3. Scale and context — farm murders are a small share of national homicides
Experts and fact‑checkers emphasize scale: farm murders amount to only a tiny fraction of total murders in South Africa. Estimates of roughly 50–63 farm murders per year compare with national murder counts in the tens of thousands — for example, nearly 27,500 murders in 2022–23 and more than 19,000 murders Jan–Sept 2024 — making farm murders far less than 1% of all murders in some recent years [6] [1]. Analysts say violent crime in South Africa is driven largely by class, location and high urban crime rates rather than a single, race‑targeted campaign [6] [7].
4. Motive and interpretation — robbery and broader crime dynamics
Multiple authorities — SAPS investigators, the Institute for Security Studies and human‑rights studies cited in reporting — conclude robbery and greed are commonly the motive behind brutal farm crimes, not an organized, racially‑targeted genocide [4] [7] [1]. The question of whether white farmers are “major” victims appears in academic and NGO work: some studies note white farmers constitute a large share of farm‑owner victims historically, but they also stress the phenomenon is complex and includes Black farm owners, workers and dwellers; framing the issue as “white genocide” is rejected by many researchers and government officials [8] [7] [9].

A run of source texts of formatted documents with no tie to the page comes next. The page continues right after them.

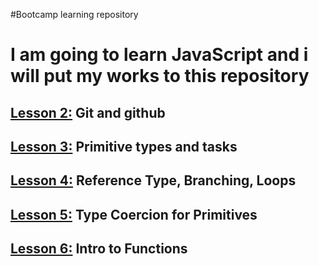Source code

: #Bootcamp learning repository

# I am going to learn JavaScript and i will put my works to this repository

## [Lesson 2:](./bootcamp002) Git and github

## [Lesson 3:](./bootcamp003) Primitive types and tasks

## [Lesson 4:](./bootcamp004) Reference Type, Branching, Loops

## [Lesson 5:](./bootcamp005) Type Coercion for Primitives

## [Lesson 6:](./bootcamp006) Intro to Functions
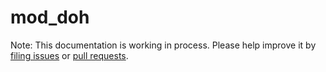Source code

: # mod_doh

Note: This documentation is working in process. Please help improve it by [filing issues](https://github.com/baidu/bfe/issues/new/choose) or [pull requests](../../development/submit_pr_guide.md).

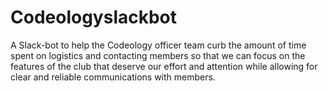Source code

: # Codeologyslackbot
A Slack-bot to help the Codeology officer team curb the amount of time spent on logistics and contacting members so that we can focus on the features of the club that deserve our effort and attention while allowing for clear and reliable communications with members. 
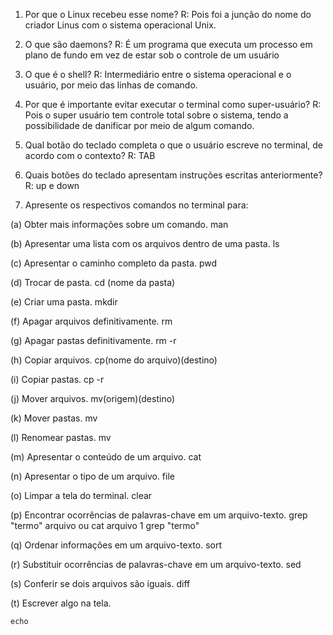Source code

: 1. Por que o Linux recebeu esse nome?
    R: Pois foi a junção do nome do criador Linus com o sistema operacional Unix.
    
2. O que são daemons?
    R: É um programa que executa um processo em plano de fundo em vez de estar sob o controle de um usuário

3. O que é o shell?
    R: Intermediário entre o sistema operacional e o usuário, por meio das linhas de comando.
    
4. Por que é importante evitar executar o terminal como super-usuário?
    R: Pois o super usuário tem controle total sobre o sistema, tendo a possibilidade de danificar por meio de algum comando.
    
5. Qual botão do teclado completa o que o usuário escreve no terminal, de acordo com o contexto?
    R: TAB

6. Quais botões do teclado apresentam instruções escritas anteriormente?
    R: up e down

7. Apresente os respectivos comandos no terminal para: 

(a) Obter mais informações sobre um comando.
    man
    
(b) Apresentar uma lista com os arquivos dentro de uma pasta.
    ls
    
(c) Apresentar o caminho completo da pasta.
    pwd
    
(d) Trocar de pasta.
    cd (nome da pasta)
    
(e) Criar uma pasta.
    mkdir
    
(f) Apagar arquivos definitivamente.
    rm

(g) Apagar pastas definitivamente. 
    rm -r

(h) Copiar arquivos. 
    cp(nome do arquivo)(destino)

(i) Copiar pastas.
    cp -r

(j) Mover arquivos. 
    mv(origem)(destino)

(k) Mover pastas.
    mv

(l) Renomear pastas.
    mv 
    
(m) Apresentar o conteúdo de um arquivo.
    cat

(n) Apresentar o tipo de um arquivo.
    file

(o) Limpar a tela do terminal. 
    clear

(p) Encontrar ocorrências de palavras-chave em um arquivo-texto.
    grep "termo" arquivo ou cat arquivo 1 grep "termo"

(q) Ordenar informações em um arquivo-texto.
    sort

(r) Substituir ocorrências de palavras-chave em um arquivo-texto. 
    sed     
    
(s) Conferir se dois arquivos são iguais. 
    diff

(t) Escrever algo na tela.

    echo
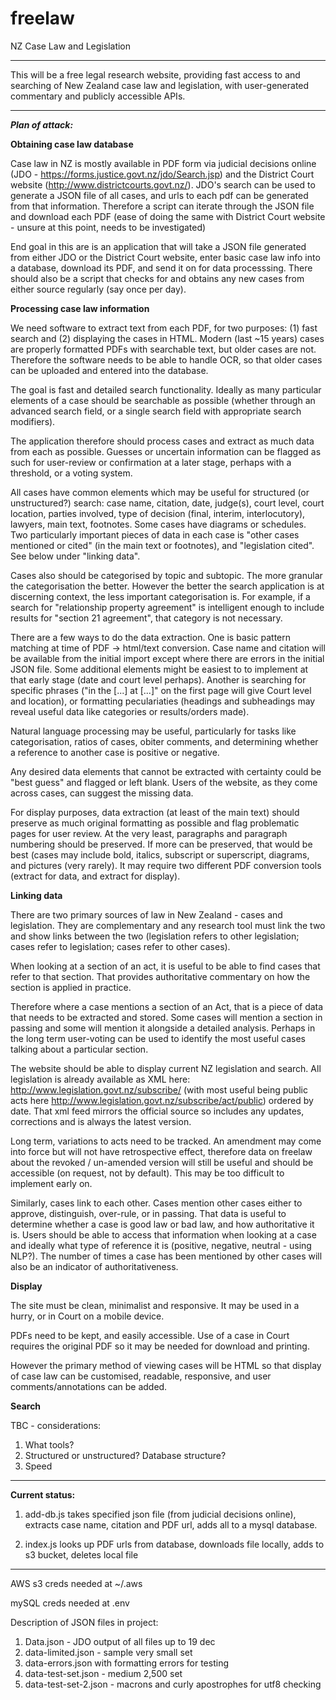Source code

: # freelaw
NZ Case Law and Legislation 

---

This will be a free legal research website, providing fast access to and searching of New Zealand case law and legislation, with user-generated commentary and publicly accessible APIs. 

---

***Plan of attack:***

**Obtaining case law database**

Case law in NZ is mostly available in PDF form via judicial decisions online (JDO - https://forms.justice.govt.nz/jdo/Search.jsp) and the District Court website (http://www.districtcourts.govt.nz/). JDO's search can be used to generate a JSON file of all cases, and urls to each pdf can be generated from that information. Therefore a script can iterate through the JSON file and download each PDF (ease of doing the same with District Court website - unsure at this point, needs to be investigated)


End goal in this are is an application that will take a JSON file generated from either JDO or the District Court website, enter basic case law info into a database, download its PDF, and send it on for data processsing. There should also be a script that checks for and obtains any new cases from either source regularly (say once per day).


**Processing case law information**

We need software to extract text from each PDF, for two purposes: (1) fast search and (2) displaying the cases in HTML. Modern (last ~15 years) cases are properly formatted PDFs with searchable text, but older cases are not. Therefore the software needs to be able to handle OCR, so that older cases can be uploaded and entered into the database. 


The goal is fast and detailed search functionality. Ideally as many particular elements of a case should be searchable as possible (whether through an advanced search field, or a single search field with appropriate search modifiers). 


The application therefore should process cases and extract as much data from each as possible. Guesses or uncertain information can be flagged as such for user-review or confirmation at a later stage, perhaps with a threshold, or a voting system. 


All cases have common elements which may be useful for structured (or unstructured?) search: case name, citation, date, judge(s), court level, court location, parties involved, type of decision (final, interim, interlocutory), lawyers, main text, footnotes. Some cases have diagrams or schedules. Two particularly important pieces of data in each case is "other cases mentioned or cited" (in the main text or footnotes), and "legislation cited". See below under "linking data".


Cases also should be categorised by topic and subtopic. The more granular the categorisation the better. However the better the search application is at discerning context, the less important categorisation is. For example, if a search for "relationship property agreement" is intelligent enough to include results for "section 21 agreement", that category is not necessary. 


There are a few ways to do the data extraction. One is basic pattern matching at time of PDF -> html/text conversion. Case name and citation will be available from the initial import except where there are errors in the initial JSON file. Some additional elements might be easiest to to implement at that early stage (date and court level perhaps). Another is searching for specific phrases ("in the [...] at [...]" on the first page will give Court level and location), or formatting peculariaties (headings and subheadings may reveal useful data like categories or results/orders made).


Natural language processing may be useful, particularly for tasks like categorisation, ratios of cases, obiter comments, and determining whether a reference to another case is positive or negative.


Any desired data elements that cannot be extracted with certainty could be "best guess" and flagged or left blank. Users of the website, as they come across cases, can suggest the missing data.


For display purposes, data extraction (at least of the main text) should preserve as much original formatting as possible and flag problematic pages for user review. At the very least, paragraphs and paragraph numbering should be preserved. If more can be preserved, that would be best (cases may include bold, italics, subscript or superscript, diagrams, and pictures (very rarely). It may require two different PDF conversion tools (extract for data, and extract for display).


**Linking data**

There are two primary sources of law in New Zealand - cases and legislation. They are complementary and any research tool must link the two and show links between the two (legislation refers to other legislation; cases refer to legislation; cases refer to other cases). 


When looking at a section of an act, it is useful to be able to find cases that refer to that section. That provides authoritative commentary on how the section is applied in practice. 


Therefore where a case mentions a section of an Act, that is a piece of data that needs to be extracted and stored. Some cases will mention a section in passing and some will mention it alongside a detailed analysis. Perhaps in the long term user-voting can be used to identify the most useful cases talking about a particular section. 


The website should be able to display current NZ legislation and search. All legislation is already available as XML here: http://www.legislation.govt.nz/subscribe/ (with most useful being public acts here http://www.legislation.govt.nz/subscribe/act/public) ordered by date. That xml feed mirrors the official source so includes any updates, corrections and is always the latest version. 


Long term, variations to acts need to be tracked. An amendment may come into force but will not have retrospective effect, therefore  data on freelaw about the revoked / un-amended version will still be useful and should be accessible (on request, not by default). This may be too difficult to implement early on.


Similarly, cases link to each other. Cases mention other cases either to approve, distinguish, over-rule, or in passing. That data is useful to determine whether a case is good law or bad law, and how authoritative it is. Users should be able to access that information when looking at a case and ideally what type of reference it is (positive, negative, neutral - using NLP?). The number of times a case has been mentioned by other cases will also be an indicator of authoritativeness. 


**Display**

The site must be clean, minimalist and responsive. It may be used in a hurry, or in Court on a mobile device.


PDFs need to be kept, and easily accessible. Use of a case in Court requires the original PDF so it may be needed for download and printing.


However the primary method of viewing cases will be HTML so that display of case law can be customised, readable, responsive, and user comments/annotations can be added.


**Search**

TBC - considerations:

1. What tools? 
2. Structured or unstructured? Database structure?
3. Speed


---

**Current status:**

1. add-db.js takes specified json file (from judicial decisions online), extracts case name, citation and PDF url, adds all to a mysql database. 

2. index.js looks up PDF urls from database, downloads file locally, adds to s3 bucket, deletes local file

---

AWS s3 creds needed at ~/.aws

mySQL creds needed at .env

Description of JSON files in project:
1. Data.json - JDO output of all files up to 19 dec
2. data-limited.json - sample very small set
3. data-errors.json with formatting errors for testing
4. data-test-set.json - medium 2,500 set
5. data-test-set-2.json - macrons and curly apostrophes for utf8 checking
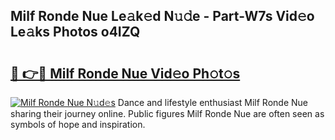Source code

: ## Milf Ronde Nue Le𝚊k𝚎d N𝚞𝚍e - Part-W7s Vid𝚎o Le𝚊ks Photos o4IZQ

# <h2><a href="http://fb0ald.evod.top/?m=Milf+Ronde+Nue">🔗 👉🔴 Milf Ronde Nue Vid𝚎o Ph𝚘t𝚘s</a></h2>

[![Milf Ronde Nue N𝚞d𝚎s](https://i.imgur.com/8V9OHl7.gif)](http://fb0ald.evod.top/?m=Milf+Ronde+Nue)
Dance and lifestyle enthusiast Milf Ronde Nue sharing their journey online. Public figures Milf Ronde Nue are often seen as symbols of hope and inspiration. 
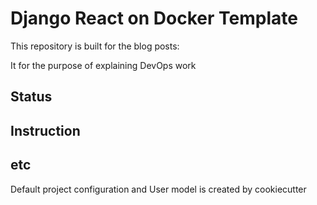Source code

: # Django React on Docker Template
This repository is built for the blog posts:


It for the purpose of explaining DevOps work

## Status

## Instruction


## etc
Default project configuration and User model is created by cookiecutter
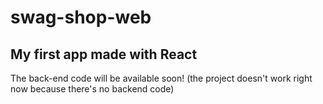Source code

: # swag-shop-web
## My first app made with React

The back-end code will be available soon! (the project doesn't work right now because there's no backend code)
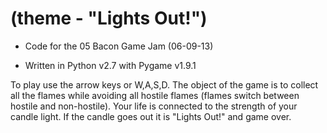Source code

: (theme - "Lights Out!")
==============

* Code for the 05 Bacon Game Jam (06-09-13)

* Written in Python v2.7 with Pygame v1.9.1

To play use the arrow keys or W,A,S,D. The object of the game is to collect all the flames while avoiding all hostile flames (flames switch between hostile and non-hostile). Your life is connected to the strength of your candle light. If the candle goes out it is "Lights Out!" and game over.
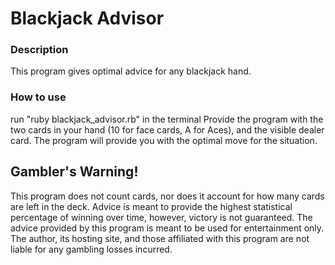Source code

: # Blackjack Advisor

### Description

This program gives optimal advice for any blackjack hand.

### How to use

run "ruby blackjack_advisor.rb" in the terminal
Provide the program with the two cards in your hand (10 for face cards, A for Aces), and the visible dealer card. The program will provide you with the optimal move for the situation.

## Gambler's Warning!

This program does not count cards, nor does it account for how many cards are left in the deck. Advice is meant to provide the highest statistical percentage of winning over time, however, victory is not guaranteed. The advice provided by this program is meant to be used for entertainment only. The author, its hosting site, and those affiliated with this program are not liable for any gambling losses incurred.
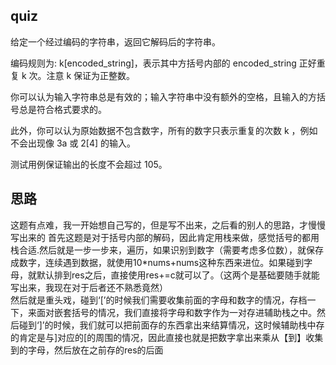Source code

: ## quiz
给定一个经过编码的字符串，返回它解码后的字符串。

编码规则为: k[encoded_string]，表示其中方括号内部的 encoded_string 正好重复 k 次。注意 k 保证为正整数。

你可以认为输入字符串总是有效的；输入字符串中没有额外的空格，且输入的方括号总是符合格式要求的。

此外，你可以认为原始数据不包含数字，所有的数字只表示重复的次数 k ，例如不会出现像 3a 或 2[4] 的输入。

测试用例保证输出的长度不会超过 105。

## 思路
这题有点难，我一开始想自己写的，但是写不出来，之后看的别人的思路，才慢慢写出来的
首先这题是对于括号内部的解码，因此肯定用栈来做，感觉括号的都用栈合适.然后就是一步一步来，遍历，如果识别到数字（需要考虑多位数），就保存成数字，连续遇到数据，就使用10*nums+nums这种东西来进位。如果碰到字母，就默认排到res之后，直接使用res+=c就可以了。（这两个是基础要随手就能写出来，我现在对于后者还不熟悉竟然）  
然后就是重头戏，碰到‘\[’的时候我们需要收集前面的字母和数字的情况，存档一下，来面对嵌套括号的情况，我们直接将字母和数字作为一对存进辅助栈之中。然后碰到‘\]’的时候，我们就可以把前面存的东西拿出来结算情况，这时候辅助栈中存的肯定是与\]对应的\[的周围的情况，因此直接也就是把数字拿出来乘从【到】收集到的字母，然后放在之前存的res的后面
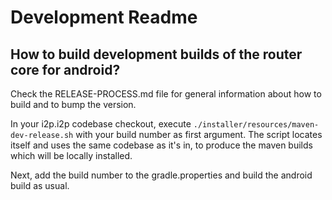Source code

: # Development Readme

## How to build development builds of the router core for android?

Check the RELEASE-PROCESS.md file for general information about how to build and to bump the version.

In your i2p.i2p codebase checkout, execute `./installer/resources/maven-dev-release.sh` with your build number as first argument.
The script locates itself and uses the same codebase as it's in, to produce the maven builds which will be locally installed.

Next, add the build number to the gradle.properties and build the android build as usual.

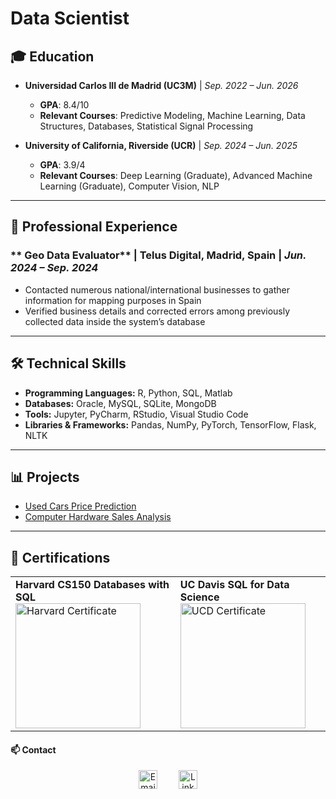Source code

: #  Data Scientist

## 🎓 Education   
- **Universidad Carlos III de Madrid (UC3M)** | *Sep. 2022 – Jun. 2026*  
  - **GPA**: 8.4/10  
  - **Relevant Courses**: Predictive Modeling, Machine Learning, Data Structures, Databases, Statistical Signal Processing  

- **University of California, Riverside (UCR)** | *Sep. 2024 – Jun. 2025*  
  - **GPA**: 3.9/4  
  - **Relevant Courses**: Deep Learning (Graduate), Advanced Machine Learning (Graduate), Computer Vision, NLP  

---

## 💼 Professional Experience  
### ** Geo Data Evaluator** | Telus Digital, Madrid, Spain | *Jun. 2024 – Sep. 2024*  
- Contacted numerous national/international businesses to gather information for mapping purposes in Spain  
- Verified business details and corrected errors among previously collected data inside the system’s database  

---

## 🛠️ Technical Skills  
- **Programming Languages:** R, Python, SQL, Matlab  
- **Databases:** Oracle, MySQL, SQLite, MongoDB  
- **Tools:** Jupyter, PyCharm, RStudio, Visual Studio Code  
- **Libraries & Frameworks:** Pandas, NumPy, PyTorch, TensorFlow, Flask, NLTK  

---

## 📊 Projects  
- [Used Cars Price Prediction](https://github.com/LaurenGallego/Used-Cars-Price-Prediction)  
- [Computer Hardware Sales Analysis](https://github.com/LaurenGallego/Computer-Hardware-Sales-Analysis-PowerBI-Report)

---

## 📜 Certifications  
<table>
  <tr>
    <td>
      <strong>Harvard CS150 Databases with SQL</strong><br>
      <img src="https://github.com/LaurenGallego/portfolio/blob/main/assets/HarvardCertificate.png?raw=true" alt="Harvard Certificate" width="200">
    </td>
    <td>
      <strong>UC Davis SQL for Data Science</strong><br>
      <img src="https://github.com/LaurenGallego/portfolio/blob/main/assets/UCDCertificate.png?raw=true" alt="UCD Certificate" width="200">
    </td>
  </tr>
</table>

#### 📫 Contact 
<div style="text-align: center;">
  <a href="mailto:lauren.gallegoropero@gmail.com" style="display: inline-block; margin-right: 30px;">
    <img src="https://external-content.duckduckgo.com/iu/?u=https%3A%2F%2Ftse2.mm.bing.net%2Fth%3Fid%3DOIP.GPb0ZcxnKxbRAXHa3xNw3QHaHa%26pid%3DApi&f=1&ipt=4371e1e26750a70ea8a1e846e34d3c3685b4199092807f925c8fd83820b0224c&ipo=images" alt="Email" width="30">
  </a>
  <a href="https://www.linkedin.com/in/lauren-gallego-ropero/" target="_blank" style="display: inline-block;">
    <img src="https://external-content.duckduckgo.com/iu/?u=https%3A%2F%2Ffreelogopng.com%2Fimages%2Fall_img%2F1656996524linkedin-app-icon.png&f=1&nofb=1&ipt=7c10c25f586f2064f67e02e144040429a2b1c65c2aae6c39e1fa8076f98060fc&ipo=images" width="30" alt="LinkedIn Profile">
  </a>
</div>


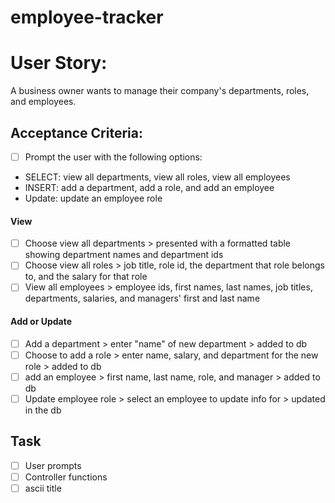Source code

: # employee-tracker

# User Story:

A business owner wants to manage their company's departments, roles, and employees.

## Acceptance Criteria:

- [ ] Prompt the user with the following options:

* SELECT: view all departments, view all roles, view all employees
* INSERT: add a department, add a role, and add an employee
* Update: update an employee role

#### View

- [ ] Choose view all departments > presented with a formatted table showing department names and department ids
- [ ] Choose view all roles > job title, role id, the department that role belongs to, and the salary for that role
- [ ] View all employees > employee ids, first names, last names, job titles, departments, salaries, and managers' first and last name

#### Add or Update

- [ ] Add a department > enter "name" of new department > added to db
- [ ] Choose to add a role > enter name, salary, and department for the new role > added to db
- [ ] add an employee > first name, last name, role, and manager > added to db
- [ ] Update employee role > select an employee to update info for > updated in the db

## Task

- [ ] User prompts
- [ ] Controller functions
- [ ] ascii title
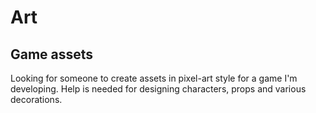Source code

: # Art

## Game assets

Looking for someone to create assets in pixel-art style for a game I'm developing. Help is needed for designing characters, props and various decorations.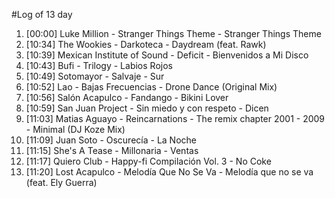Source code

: #Log of 13 day

1. [00:00] Luke Million - Stranger Things Theme - Stranger Things Theme
1. [10:34] The Wookies - Darkoteca - Daydream (feat. Rawk)
1. [10:39] Mexican Institute of Sound - Deficit - Bienvenidos a Mi Disco
1. [10:43] Bufi - Trilogy - Labios Rojos
1. [10:49] Sotomayor - Salvaje - Sur
1. [10:52] Lao - Bajas Frecuencias - Drone Dance (Original Mix)
1. [10:56] Salón Acapulco - Fandango - Bikini Lover
1. [10:59] San Juan Project - Sin miedo y con respeto - Dicen
1. [11:03] Matias Aguayo - Reincarnations - The remix chapter 2001 - 2009 - Minimal (DJ Koze Mix)
1. [11:09] Juan Soto - Oscurecía - La Noche
1. [11:15] She's A Tease - Millonaria - Ventas
1. [11:17] Quiero Club - Happy-fi Compilación Vol. 3 - No Coke
1. [11:20] Lost Acapulco - Melodía Que No Se Va - Melodía que no se va (feat. Ely Guerra)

5. Data gaps and competing narratives — why the debate persists
The debate persists because official race data are scarce, private trackers and advocacy groups publish their own counts (sometimes with different definitions), and emotive imagery and political claims amplify selected figures. The police’s cessation of separate farm‑homicide releases after 2007 and reliance on broader homicide categories leaves room for competing interpretations; fact‑checkers and government spokespeople have repeatedly pushed back on claims that the killings constitute a race‑based genocide [4] [1] [6].
6. What is available and what is not — how to read the evidence
Available sources confirm yearly totals of roughly 50–70 farm killings in recent years and that the SAPS does not routinely publish long‑term race‑disaggregated farm‑murder data; they also record that SAPS provided a short racial breakdown for Q1 2025 showing five of six victims were Black [1] [4] [2]. Sources do not mention a comprehensive, decade‑long police series by race that would definitively answer “murders on farms by race over the past decade” (not found in current reporting).
Conclusion — the facts, plainly: farm murders are a small portion of South Africa’s very large homicide toll; independent counts and police figures point to roughly 50–63 farm murders per year in recent years; race breakdowns exist in advocacy datasets and in the limited SAPS disclosure for early 2025, but a full decade of official, race‑disaggregated farm‑murder statistics is not publicly available in the cited reporting [1] [4] [2].